(Excerpted data)

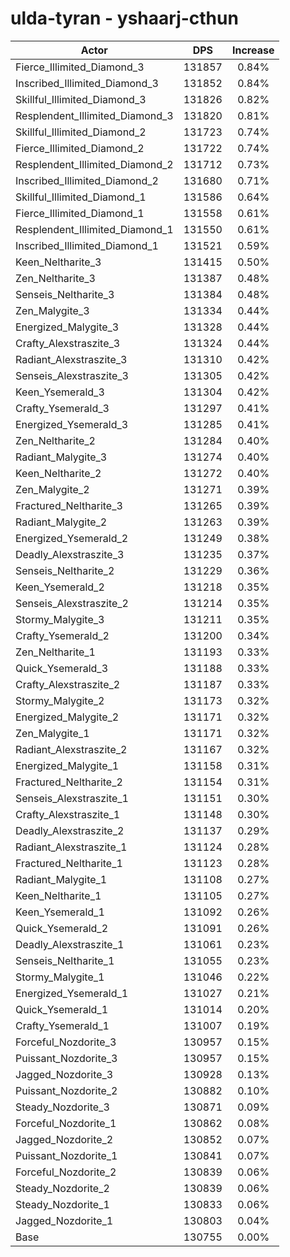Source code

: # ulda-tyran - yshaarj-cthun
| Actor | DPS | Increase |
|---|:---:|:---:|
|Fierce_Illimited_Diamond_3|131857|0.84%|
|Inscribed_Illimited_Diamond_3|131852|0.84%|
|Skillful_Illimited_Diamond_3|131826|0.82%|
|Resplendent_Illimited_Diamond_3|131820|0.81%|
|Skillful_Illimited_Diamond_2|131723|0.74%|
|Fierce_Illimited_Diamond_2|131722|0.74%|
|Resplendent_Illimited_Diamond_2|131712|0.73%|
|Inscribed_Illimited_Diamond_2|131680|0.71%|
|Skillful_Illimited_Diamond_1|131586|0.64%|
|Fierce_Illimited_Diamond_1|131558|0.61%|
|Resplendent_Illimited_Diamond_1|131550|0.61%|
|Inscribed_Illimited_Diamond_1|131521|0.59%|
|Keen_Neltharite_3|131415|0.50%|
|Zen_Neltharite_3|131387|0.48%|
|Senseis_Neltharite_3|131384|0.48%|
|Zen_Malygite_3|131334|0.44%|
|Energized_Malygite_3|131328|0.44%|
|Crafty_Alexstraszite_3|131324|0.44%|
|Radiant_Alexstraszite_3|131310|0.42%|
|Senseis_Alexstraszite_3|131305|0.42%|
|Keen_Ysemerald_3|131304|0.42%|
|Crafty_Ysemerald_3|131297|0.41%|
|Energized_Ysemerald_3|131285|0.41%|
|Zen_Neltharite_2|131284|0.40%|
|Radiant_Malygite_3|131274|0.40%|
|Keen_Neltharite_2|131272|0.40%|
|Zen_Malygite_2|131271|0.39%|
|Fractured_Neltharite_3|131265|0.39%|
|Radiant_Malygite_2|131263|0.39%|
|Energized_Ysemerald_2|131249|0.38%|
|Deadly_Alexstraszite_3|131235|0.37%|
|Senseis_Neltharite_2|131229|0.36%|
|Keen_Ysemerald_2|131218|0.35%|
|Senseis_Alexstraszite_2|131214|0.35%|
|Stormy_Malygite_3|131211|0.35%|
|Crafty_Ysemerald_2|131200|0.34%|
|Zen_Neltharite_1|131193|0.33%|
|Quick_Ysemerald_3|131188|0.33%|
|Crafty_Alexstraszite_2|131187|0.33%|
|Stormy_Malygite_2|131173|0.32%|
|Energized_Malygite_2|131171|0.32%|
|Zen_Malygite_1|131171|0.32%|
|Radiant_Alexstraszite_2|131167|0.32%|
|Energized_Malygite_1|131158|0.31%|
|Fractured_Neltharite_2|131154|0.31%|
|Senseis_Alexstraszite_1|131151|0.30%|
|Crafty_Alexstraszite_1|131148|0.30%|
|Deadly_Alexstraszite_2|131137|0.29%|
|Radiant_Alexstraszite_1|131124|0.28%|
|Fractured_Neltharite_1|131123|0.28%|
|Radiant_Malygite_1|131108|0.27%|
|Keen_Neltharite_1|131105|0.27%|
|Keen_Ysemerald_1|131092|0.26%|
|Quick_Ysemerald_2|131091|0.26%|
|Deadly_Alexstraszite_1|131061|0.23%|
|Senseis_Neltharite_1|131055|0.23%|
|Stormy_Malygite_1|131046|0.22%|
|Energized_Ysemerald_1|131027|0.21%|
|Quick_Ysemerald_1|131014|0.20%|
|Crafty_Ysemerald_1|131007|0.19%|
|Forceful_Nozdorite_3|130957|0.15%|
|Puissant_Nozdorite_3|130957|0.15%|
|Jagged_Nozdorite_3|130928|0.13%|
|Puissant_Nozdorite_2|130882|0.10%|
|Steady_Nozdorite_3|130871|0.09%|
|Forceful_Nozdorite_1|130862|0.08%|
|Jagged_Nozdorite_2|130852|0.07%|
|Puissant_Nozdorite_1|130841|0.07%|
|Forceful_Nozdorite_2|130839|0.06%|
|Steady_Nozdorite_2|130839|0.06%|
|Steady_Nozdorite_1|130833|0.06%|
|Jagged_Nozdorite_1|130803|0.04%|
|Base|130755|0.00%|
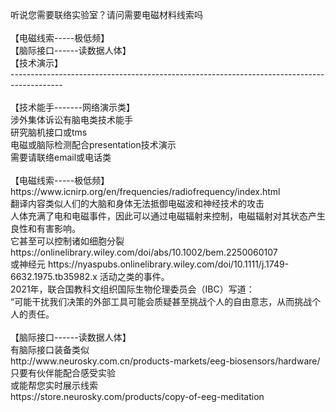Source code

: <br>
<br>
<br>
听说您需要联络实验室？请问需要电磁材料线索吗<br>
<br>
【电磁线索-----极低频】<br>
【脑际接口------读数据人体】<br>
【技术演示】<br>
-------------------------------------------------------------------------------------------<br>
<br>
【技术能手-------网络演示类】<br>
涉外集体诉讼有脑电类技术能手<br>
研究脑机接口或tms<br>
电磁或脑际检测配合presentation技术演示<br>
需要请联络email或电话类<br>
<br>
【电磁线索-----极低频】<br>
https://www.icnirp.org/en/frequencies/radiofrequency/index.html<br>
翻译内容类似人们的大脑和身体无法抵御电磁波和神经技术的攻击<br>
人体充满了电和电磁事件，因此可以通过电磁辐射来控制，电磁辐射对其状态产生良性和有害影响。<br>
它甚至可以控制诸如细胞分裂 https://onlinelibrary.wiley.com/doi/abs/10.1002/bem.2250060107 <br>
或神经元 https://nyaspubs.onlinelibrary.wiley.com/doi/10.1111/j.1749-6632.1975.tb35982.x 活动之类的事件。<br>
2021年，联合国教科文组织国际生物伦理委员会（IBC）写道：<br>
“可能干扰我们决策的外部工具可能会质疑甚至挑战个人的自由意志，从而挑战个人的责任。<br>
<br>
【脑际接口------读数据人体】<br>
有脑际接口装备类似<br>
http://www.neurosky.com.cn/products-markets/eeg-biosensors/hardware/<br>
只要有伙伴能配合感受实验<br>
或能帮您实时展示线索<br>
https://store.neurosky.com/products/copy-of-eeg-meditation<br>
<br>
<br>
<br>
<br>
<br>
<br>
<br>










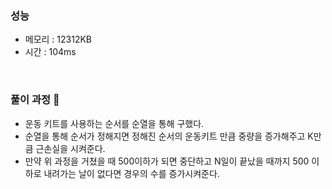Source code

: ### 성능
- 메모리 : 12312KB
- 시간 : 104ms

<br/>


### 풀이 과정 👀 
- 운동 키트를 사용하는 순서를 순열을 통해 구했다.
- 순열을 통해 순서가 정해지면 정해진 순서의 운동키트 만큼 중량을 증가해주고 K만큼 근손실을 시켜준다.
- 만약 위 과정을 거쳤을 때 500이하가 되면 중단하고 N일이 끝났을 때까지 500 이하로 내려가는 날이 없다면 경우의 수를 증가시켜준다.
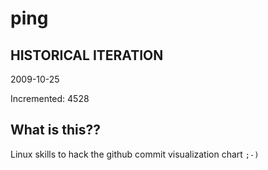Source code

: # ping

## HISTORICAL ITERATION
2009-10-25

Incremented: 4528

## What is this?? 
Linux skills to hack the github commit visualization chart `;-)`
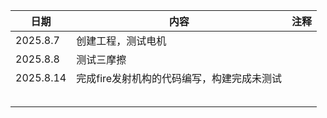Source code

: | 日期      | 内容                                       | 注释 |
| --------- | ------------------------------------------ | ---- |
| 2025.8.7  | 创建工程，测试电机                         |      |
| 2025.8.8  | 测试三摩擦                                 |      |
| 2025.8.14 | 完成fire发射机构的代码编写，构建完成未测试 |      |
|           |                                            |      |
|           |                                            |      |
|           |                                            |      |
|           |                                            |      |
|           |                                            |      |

(End Excerpted data)
(Excerpted data)

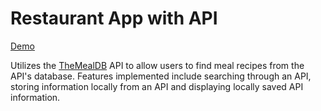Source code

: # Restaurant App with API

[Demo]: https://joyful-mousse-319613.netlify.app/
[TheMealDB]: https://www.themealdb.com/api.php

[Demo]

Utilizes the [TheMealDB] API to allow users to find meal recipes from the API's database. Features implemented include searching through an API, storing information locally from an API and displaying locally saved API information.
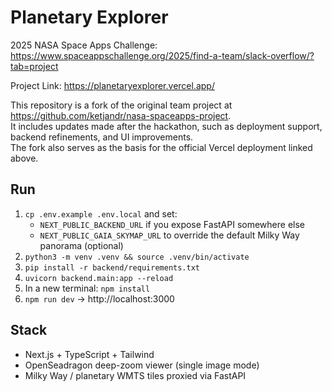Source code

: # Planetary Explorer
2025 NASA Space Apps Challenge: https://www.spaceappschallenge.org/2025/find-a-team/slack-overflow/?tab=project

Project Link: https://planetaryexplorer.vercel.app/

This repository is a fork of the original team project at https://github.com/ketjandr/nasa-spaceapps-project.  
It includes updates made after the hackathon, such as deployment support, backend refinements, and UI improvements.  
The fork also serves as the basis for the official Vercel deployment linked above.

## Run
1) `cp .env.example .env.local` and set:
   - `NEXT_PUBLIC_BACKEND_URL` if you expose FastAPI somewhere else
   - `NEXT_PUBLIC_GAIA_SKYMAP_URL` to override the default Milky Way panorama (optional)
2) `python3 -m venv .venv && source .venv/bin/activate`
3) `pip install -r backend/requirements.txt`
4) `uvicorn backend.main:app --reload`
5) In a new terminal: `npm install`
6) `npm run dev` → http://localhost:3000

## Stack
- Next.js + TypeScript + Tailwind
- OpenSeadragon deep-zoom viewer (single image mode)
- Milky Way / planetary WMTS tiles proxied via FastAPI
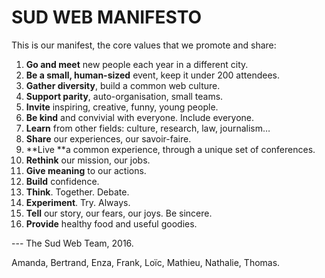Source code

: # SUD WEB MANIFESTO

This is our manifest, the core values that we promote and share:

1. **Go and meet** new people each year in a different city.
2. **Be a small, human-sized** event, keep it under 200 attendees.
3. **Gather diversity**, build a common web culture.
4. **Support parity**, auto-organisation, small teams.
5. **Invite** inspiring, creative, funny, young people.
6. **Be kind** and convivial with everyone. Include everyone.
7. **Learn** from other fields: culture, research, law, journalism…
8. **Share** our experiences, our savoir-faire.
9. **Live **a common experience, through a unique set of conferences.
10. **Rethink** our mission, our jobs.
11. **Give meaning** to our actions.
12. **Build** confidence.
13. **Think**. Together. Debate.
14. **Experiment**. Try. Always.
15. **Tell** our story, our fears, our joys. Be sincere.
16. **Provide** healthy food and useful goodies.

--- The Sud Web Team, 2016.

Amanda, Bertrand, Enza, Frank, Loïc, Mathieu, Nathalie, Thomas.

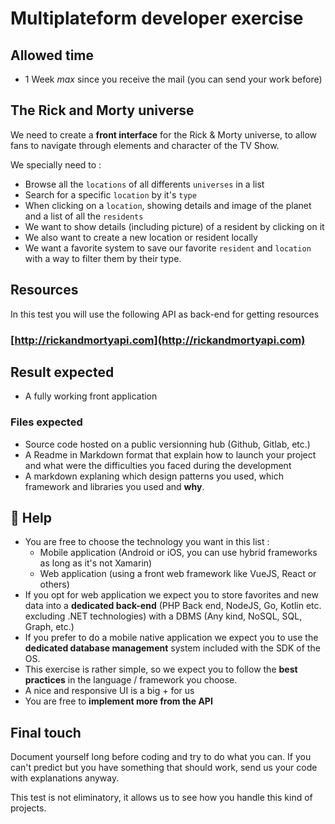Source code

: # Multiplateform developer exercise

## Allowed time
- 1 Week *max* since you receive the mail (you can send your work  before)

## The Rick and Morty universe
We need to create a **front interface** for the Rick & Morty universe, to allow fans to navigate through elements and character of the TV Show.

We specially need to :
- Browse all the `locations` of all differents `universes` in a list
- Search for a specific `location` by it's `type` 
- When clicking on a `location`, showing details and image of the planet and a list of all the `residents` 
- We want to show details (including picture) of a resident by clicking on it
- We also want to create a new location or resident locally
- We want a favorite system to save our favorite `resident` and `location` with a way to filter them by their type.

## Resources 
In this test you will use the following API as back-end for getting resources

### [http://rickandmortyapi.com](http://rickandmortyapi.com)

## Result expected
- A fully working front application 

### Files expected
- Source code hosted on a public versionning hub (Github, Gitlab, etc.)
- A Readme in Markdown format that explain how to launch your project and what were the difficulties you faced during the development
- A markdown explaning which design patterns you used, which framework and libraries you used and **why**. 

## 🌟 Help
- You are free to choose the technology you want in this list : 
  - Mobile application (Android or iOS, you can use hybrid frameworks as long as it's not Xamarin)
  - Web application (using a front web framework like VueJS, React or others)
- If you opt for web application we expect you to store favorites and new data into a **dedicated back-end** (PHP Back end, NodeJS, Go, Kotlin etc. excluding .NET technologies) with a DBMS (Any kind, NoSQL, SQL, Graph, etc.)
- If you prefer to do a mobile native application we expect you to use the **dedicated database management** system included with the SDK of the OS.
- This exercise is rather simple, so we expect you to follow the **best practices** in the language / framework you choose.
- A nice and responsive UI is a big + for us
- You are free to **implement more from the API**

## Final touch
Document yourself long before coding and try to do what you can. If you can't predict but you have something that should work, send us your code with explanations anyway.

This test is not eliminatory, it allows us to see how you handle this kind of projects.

(End Excerpted data)
(Excerpted data)

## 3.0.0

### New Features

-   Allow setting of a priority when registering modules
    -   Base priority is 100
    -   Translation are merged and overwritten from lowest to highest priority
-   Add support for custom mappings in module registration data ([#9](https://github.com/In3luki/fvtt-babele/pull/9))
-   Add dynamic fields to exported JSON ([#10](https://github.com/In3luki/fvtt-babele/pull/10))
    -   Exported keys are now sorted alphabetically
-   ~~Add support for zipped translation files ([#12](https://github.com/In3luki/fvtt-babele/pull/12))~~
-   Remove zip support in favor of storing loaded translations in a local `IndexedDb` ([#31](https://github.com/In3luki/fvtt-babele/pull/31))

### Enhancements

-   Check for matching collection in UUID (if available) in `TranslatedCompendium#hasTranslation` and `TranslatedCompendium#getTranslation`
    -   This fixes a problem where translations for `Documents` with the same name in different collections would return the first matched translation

(End Excerpted data)

Task brief -
Exactly the lines above from the one that contains "- Milky Way" down to the one that contains "5. **Invite** inspiring, creative, funny, young" are to be output, both ends kept and pictures omitted.

Solved problem -
- Milky Way / planetary WMTS tiles proxied via FastAPI
Source code

: # SUD WEB MANIFESTO

This is our manifest, the core values that we promote and share:

1. **Go and meet** new people each year in a different city.
2. **Be a small, human-sized** event, keep it under 200 attendees.
3. **Gather diversity**, build a common web culture.
4. **Support parity**, auto-organisation, small teams.
5. **Invite** inspiring, creative, funny, young people.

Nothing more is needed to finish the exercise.